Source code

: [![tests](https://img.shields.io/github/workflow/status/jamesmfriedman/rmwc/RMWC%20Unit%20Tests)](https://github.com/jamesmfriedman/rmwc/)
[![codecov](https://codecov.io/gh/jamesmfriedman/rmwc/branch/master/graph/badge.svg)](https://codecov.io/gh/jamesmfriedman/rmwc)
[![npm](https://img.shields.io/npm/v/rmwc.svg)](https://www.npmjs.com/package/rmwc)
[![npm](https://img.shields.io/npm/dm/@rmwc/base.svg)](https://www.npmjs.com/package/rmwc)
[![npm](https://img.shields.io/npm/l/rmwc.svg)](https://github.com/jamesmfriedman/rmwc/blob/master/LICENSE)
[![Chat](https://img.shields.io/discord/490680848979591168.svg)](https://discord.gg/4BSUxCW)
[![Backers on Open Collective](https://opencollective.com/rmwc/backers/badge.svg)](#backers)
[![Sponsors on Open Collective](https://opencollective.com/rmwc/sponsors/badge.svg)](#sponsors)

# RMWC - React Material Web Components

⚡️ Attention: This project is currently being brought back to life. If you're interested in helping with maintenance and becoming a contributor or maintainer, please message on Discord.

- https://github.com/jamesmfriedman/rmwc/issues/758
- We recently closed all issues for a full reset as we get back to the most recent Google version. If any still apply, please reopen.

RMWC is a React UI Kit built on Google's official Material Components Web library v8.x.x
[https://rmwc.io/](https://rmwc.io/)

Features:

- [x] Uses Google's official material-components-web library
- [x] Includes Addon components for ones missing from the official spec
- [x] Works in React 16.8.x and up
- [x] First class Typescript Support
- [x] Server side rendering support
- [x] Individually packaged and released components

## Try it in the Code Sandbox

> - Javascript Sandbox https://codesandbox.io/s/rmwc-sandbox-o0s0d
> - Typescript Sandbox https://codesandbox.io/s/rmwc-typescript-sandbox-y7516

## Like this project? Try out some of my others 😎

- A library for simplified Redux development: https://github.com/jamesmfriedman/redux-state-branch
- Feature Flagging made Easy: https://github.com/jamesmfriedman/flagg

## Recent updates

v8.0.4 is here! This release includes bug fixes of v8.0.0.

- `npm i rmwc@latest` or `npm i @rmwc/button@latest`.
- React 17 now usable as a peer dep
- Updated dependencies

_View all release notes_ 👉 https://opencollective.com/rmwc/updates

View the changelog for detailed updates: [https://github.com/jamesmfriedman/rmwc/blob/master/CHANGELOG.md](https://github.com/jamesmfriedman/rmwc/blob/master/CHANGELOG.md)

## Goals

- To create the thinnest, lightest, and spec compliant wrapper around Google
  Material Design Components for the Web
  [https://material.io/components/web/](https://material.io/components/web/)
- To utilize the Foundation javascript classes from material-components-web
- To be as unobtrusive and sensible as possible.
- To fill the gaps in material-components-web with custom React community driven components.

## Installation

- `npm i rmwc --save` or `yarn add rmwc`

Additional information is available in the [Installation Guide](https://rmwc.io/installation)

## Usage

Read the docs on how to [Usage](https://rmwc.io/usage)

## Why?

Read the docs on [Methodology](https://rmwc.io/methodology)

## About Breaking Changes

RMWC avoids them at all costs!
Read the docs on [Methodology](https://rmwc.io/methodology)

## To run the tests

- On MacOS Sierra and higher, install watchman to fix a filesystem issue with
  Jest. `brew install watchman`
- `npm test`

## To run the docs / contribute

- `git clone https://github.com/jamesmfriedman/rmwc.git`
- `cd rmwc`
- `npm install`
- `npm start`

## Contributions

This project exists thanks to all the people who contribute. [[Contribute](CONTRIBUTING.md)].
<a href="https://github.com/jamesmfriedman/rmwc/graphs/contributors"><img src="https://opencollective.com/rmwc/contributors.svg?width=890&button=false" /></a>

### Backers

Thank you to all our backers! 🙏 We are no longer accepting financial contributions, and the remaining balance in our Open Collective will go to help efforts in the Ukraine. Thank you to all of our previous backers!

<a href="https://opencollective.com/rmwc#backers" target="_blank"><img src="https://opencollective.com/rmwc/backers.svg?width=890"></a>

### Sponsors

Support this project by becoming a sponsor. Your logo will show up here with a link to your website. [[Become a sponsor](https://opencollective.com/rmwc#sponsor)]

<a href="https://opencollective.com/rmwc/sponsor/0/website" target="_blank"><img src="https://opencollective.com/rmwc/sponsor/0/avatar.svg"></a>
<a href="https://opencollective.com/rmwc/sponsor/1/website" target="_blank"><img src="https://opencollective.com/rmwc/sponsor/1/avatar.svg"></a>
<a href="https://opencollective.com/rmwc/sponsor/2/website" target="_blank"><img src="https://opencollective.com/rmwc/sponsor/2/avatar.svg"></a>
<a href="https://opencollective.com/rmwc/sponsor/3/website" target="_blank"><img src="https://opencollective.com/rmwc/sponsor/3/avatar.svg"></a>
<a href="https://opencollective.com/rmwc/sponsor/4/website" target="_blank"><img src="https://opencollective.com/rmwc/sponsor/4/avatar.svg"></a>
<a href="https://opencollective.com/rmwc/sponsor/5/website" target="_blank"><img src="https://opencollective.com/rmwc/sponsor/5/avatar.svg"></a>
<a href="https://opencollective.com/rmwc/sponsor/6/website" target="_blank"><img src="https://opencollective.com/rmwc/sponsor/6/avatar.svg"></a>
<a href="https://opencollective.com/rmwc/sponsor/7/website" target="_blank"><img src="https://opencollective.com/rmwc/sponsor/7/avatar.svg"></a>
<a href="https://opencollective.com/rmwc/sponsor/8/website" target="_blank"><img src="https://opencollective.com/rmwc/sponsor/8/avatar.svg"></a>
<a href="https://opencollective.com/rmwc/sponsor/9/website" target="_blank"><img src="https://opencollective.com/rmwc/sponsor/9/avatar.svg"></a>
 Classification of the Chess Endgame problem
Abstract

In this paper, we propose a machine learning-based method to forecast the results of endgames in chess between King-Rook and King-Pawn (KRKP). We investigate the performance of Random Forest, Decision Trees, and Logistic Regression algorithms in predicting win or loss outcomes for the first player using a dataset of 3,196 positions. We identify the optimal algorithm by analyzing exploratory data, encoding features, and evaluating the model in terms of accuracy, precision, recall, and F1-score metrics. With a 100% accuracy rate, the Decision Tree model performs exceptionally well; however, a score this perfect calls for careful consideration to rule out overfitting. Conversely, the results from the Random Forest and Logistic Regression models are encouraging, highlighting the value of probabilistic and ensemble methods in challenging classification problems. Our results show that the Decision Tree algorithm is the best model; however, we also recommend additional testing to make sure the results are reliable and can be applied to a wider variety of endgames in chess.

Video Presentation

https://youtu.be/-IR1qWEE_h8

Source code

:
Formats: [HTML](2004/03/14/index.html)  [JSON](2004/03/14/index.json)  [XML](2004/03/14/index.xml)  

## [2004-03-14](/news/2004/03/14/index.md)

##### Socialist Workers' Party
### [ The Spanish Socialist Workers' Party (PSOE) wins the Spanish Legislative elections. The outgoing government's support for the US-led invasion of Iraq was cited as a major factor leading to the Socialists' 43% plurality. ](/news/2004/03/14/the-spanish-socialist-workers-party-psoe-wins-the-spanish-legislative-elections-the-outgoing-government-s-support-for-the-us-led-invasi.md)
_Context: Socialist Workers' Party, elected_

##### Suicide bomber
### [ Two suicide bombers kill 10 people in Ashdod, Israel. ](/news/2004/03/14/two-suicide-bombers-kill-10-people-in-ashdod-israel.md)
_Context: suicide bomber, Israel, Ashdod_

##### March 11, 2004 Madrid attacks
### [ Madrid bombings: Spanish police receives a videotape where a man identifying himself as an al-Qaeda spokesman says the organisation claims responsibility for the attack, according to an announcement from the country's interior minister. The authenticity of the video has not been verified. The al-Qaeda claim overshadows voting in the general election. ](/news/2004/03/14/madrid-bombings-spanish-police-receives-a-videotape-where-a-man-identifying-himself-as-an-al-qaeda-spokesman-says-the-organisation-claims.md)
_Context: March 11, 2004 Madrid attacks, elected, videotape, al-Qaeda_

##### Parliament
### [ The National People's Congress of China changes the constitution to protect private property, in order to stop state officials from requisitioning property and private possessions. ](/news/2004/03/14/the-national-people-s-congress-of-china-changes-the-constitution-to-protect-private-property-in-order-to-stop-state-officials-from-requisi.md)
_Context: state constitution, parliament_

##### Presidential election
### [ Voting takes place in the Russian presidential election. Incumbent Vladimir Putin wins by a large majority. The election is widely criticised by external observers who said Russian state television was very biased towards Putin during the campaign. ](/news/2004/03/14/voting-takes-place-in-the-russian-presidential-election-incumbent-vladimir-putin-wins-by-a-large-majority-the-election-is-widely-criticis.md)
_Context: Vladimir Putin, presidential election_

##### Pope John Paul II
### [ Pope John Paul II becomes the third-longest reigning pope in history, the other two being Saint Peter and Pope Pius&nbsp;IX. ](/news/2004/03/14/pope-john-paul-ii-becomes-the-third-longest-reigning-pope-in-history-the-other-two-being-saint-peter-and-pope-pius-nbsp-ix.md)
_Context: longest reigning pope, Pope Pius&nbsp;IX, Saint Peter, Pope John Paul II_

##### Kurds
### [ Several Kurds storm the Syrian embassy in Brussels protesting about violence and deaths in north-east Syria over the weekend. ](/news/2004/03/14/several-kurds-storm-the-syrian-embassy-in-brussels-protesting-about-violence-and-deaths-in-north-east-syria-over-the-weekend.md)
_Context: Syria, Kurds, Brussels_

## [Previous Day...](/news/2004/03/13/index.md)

= Action item =
Extract exactly and only the lines above from the line containing "v8.0.4 is here!" through the line containing "- To be as unobtrusive", both end lines included.

= Exercise answer =
v8.0.4 is here! This release includes bug fixes of v8.0.0.

- `npm i rmwc@latest` or `npm i @rmwc/button@latest`.
- React 17 now usable as a peer dep
- Updated dependencies

_View all release notes_ 👉 https://opencollective.com/rmwc/updates

View the changelog for detailed updates: [https://github.com/jamesmfriedman/rmwc/blob/master/CHANGELOG.md](https://github.com/jamesmfriedman/rmwc/blob/master/CHANGELOG.md)

## Goals

- To create the thinnest, lightest, and spec compliant wrapper around Google
  Material Design Components for the Web
  [https://material.io/components/web/](https://material.io/components/web/)
- To utilize the Foundation javascript classes from material-components-web
- To be as unobtrusive and sensible as possible.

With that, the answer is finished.